RODB never tries to guess any data type or magically convert any data. This means for example that every value extracted from a CSV file is a string by default, even if the column only contains digits. To get a number, you would need to apply an integer or float parser to the column.

The parsers are used by the input (data) and output (user inputs) layers.

Example:

parsers:
  - name: booleanYesNo
    type: boolean
    falseValues: ["No", "NO", "no"]
    trueValues: ["Yes", "YES", "yes"]
  - name: integerWithCommas
    type: integer
    ignoreCharacters: ","
  - name: shiftJisString
    type: string
    convertFromCharset: "Shift_JIS"

Integer

parsers[type = “integer”]

Type: Object

Parses a string value to a 64-bytes integer.

Default instance:

A default instance of this parser is already automatically created as such:

name: integer
type: integer
ignoreCharacters: ""

Examples:

name: formattedInteger
type: integer
ignoreCharacters: ", "
name: currencyInteger
type: integer
ignoreCharacters: "€$¥"

Properties:

name

parsers[type = “integer”].name

Type: String

The name of this parser, which any other component will use to refer to it.

type

parsers[type = “integer”].type

Must have the value: "integer"

ignoreCharacters (optional)

parsers[type = “integer”].ignoreCharacters

Type: String

Default value: ""

This is a list of unicode characters, as a string. All the characters in this string will be stripped from the value before parsing it to an integer. This is useful for example to parse formatted numbers to an integer.

Float

parsers[type = “float”]

Type: Object

Parses a string value to a 64-bytes floating-point number.

Default instance:

A default instance of this parser is already automatically created as such:

name: float
type: float
decimalSeparator: "."
ignoreCharacters: ""

Examples:

name: formattedFloat
type: float
decimalSeparator: "."
ignoreCharacters: ","
name: currencyFloat
type: float
decimalSeparator: "."
ignoreCharacters: "€$¥"

Properties:

name

parsers[type = “float”].name

Type: String

The name of this parser, which any other component will use to refer to it.

type

parsers[type = “float”].type

Must have the value: "float"

decimalSeparator

parsers[type = “float”].decimalSeparator

Type: String

This is the character sequence that is used in the value to separate the integer part from the fractional part.
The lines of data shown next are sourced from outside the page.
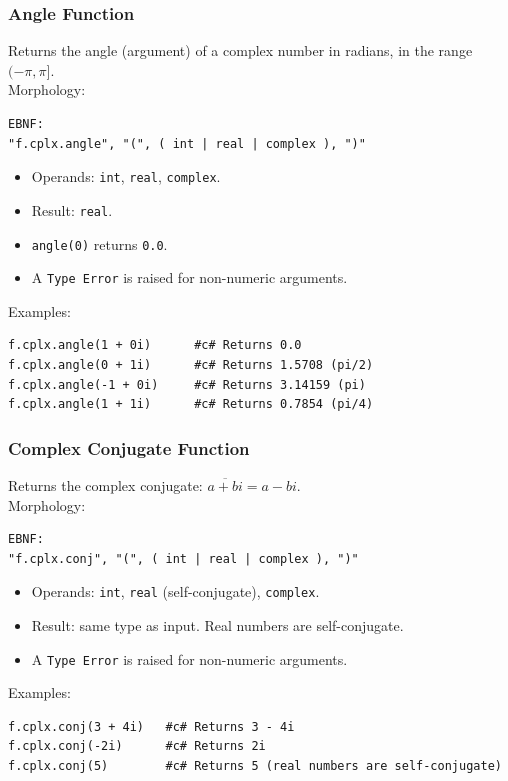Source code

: \subsubsection{Angle Function}
Returns the angle (argument) of a complex number in radians, in the range $(-\pi, \pi]$. \\
Morphology:
\begin{verbatim}
EBNF:
"f.cplx.angle", "(", ( int | real | complex ), ")"
\end{verbatim}
\begin{itemize}
\item Operands: \texttt{int}, \texttt{real}, \texttt{complex}.
\item Result: \texttt{real}.
\item \texttt{angle(0)} returns \texttt{0.0}.
\item A \texttt{Type Error} is raised for non-numeric arguments.
\end{itemize}
Examples:
\begin{verbatim}
f.cplx.angle(1 + 0i)      #c# Returns 0.0
f.cplx.angle(0 + 1i)      #c# Returns 1.5708 (pi/2)
f.cplx.angle(-1 + 0i)     #c# Returns 3.14159 (pi)
f.cplx.angle(1 + 1i)      #c# Returns 0.7854 (pi/4)
\end{verbatim}

\subsubsection{Complex Conjugate Function}
Returns the complex conjugate: $\overline{a + bi} = a - bi$. \\
Morphology:
\begin{verbatim}
EBNF:
"f.cplx.conj", "(", ( int | real | complex ), ")"
\end{verbatim}
\begin{itemize}
\item Operands: \texttt{int}, \texttt{real} (self-conjugate), \texttt{complex}.
\item Result: same type as input. Real numbers are self-conjugate.
\item A \texttt{Type Error} is raised for non-numeric arguments.
\end{itemize}
Examples:
\begin{verbatim}
f.cplx.conj(3 + 4i)   #c# Returns 3 - 4i
f.cplx.conj(-2i)      #c# Returns 2i
f.cplx.conj(5)        #c# Returns 5 (real numbers are self-conjugate)
\end{verbatim}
ignoreCharacters (optional)

parsers[type = “float”].ignoreCharacters

Type: String

Default value: ""

This is a list of unicode characters, as a string. All the characters in this string will be stripped from the value before parsing it to an integer. This is useful for example to parse formatted numbers to an integer.

Boolean

parsers[type = “boolean”]

Type: Object

Converts a string value to a boolean, according to the configured values. RODB will output an error if it encounters a value that is neither defined in trueValues or falseValues.

Default instance:

A default instance of this parser is already automatically created as such:

name: boolean
type: boolean
trueValues:  ["true", "1", "TRUE"]
falseValues: ["false", "0", "FALSE"]

Examples:

name: booleanYesNo
type: boolean
falseValues: ["No", "NO", "no"]
trueValues: ["Yes", "YES", "yes"]
name: booleanZeroOne
type: boolean
trueValues: ["1"]
falseValues: ["0"]

Properties:

name

parsers[type = “boolean”].name

Type: String

The name of this parser, which any other component will use to refer to it.

type

parsers[type = “boolean”].type

Must have the value: "boolean"

trueValues

parsers[type = “boolean”].trueValues

Type: Array of String. Empty array not allowed.

This is a list of values that will be converted to ‘true’.

Items of the array

parsers[type = “boolean”].trueValues[]

Type: String

falseValues

parsers[type = “boolean”].falseValues

Type: Array of String. Empty array not allowed.

This is a list of values that will be converted to ‘false’.

Items of the array

parsers[type = “boolean”].falseValues[]

Type: String

String

parsers[type = “string”]

Type: Object

This parser allows to operate some changes on a string.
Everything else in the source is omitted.